▶ **Excerpted data**:
━━━━━━━━━━━━━━━━━━━━

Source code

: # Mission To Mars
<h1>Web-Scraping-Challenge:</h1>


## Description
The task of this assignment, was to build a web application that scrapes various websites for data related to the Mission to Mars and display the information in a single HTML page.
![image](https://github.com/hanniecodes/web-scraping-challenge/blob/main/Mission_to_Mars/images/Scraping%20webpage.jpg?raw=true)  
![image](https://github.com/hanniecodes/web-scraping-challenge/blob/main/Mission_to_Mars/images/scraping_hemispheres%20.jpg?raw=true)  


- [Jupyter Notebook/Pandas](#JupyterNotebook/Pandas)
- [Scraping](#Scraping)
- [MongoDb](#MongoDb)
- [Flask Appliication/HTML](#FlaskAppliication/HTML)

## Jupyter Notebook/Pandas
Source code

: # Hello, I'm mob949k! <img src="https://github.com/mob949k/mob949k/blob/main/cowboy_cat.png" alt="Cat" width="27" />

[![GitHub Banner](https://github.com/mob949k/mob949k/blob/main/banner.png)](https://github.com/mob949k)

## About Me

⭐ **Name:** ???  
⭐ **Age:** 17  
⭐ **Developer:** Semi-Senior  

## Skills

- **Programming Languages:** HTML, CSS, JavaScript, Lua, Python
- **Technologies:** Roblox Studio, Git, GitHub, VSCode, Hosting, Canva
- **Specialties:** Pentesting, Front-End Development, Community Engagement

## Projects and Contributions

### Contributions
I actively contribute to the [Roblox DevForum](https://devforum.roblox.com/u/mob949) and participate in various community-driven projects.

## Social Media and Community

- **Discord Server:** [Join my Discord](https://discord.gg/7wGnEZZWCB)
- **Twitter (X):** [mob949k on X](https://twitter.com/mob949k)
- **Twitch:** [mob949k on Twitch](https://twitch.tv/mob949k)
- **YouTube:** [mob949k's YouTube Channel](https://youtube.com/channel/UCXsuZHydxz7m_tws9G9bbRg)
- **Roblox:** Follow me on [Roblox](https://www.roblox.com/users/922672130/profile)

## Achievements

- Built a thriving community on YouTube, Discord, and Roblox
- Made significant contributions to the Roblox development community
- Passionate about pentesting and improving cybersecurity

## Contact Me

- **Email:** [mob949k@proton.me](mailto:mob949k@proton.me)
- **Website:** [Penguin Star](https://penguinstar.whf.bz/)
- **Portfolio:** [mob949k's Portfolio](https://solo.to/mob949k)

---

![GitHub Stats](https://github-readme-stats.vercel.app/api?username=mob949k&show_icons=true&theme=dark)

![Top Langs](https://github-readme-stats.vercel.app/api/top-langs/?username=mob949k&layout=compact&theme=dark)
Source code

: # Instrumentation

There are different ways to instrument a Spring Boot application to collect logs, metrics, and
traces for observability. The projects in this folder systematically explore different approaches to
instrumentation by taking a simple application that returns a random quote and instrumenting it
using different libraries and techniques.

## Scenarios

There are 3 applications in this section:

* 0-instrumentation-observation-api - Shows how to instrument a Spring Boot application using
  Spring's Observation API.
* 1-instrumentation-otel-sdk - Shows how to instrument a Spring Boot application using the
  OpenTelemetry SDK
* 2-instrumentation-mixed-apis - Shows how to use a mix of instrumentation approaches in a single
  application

━━━━━━━━━━━━━━━━━━━━

▶ **Work order**: From the line holding "- Made significant" to the line holding "- **Website:** [Penguin", inclusive, restate each line above exactly as written.

▶ **Result of the task**:
- Made significant contributions to the Roblox development community
- Passionate about pentesting and improving cybersecurity

## Contact Me

- **Email:** [mob949k@proton.me](mailto:mob949k@proton.me)
- **Website:** [Penguin Star](https://penguinstar.whf.bz/)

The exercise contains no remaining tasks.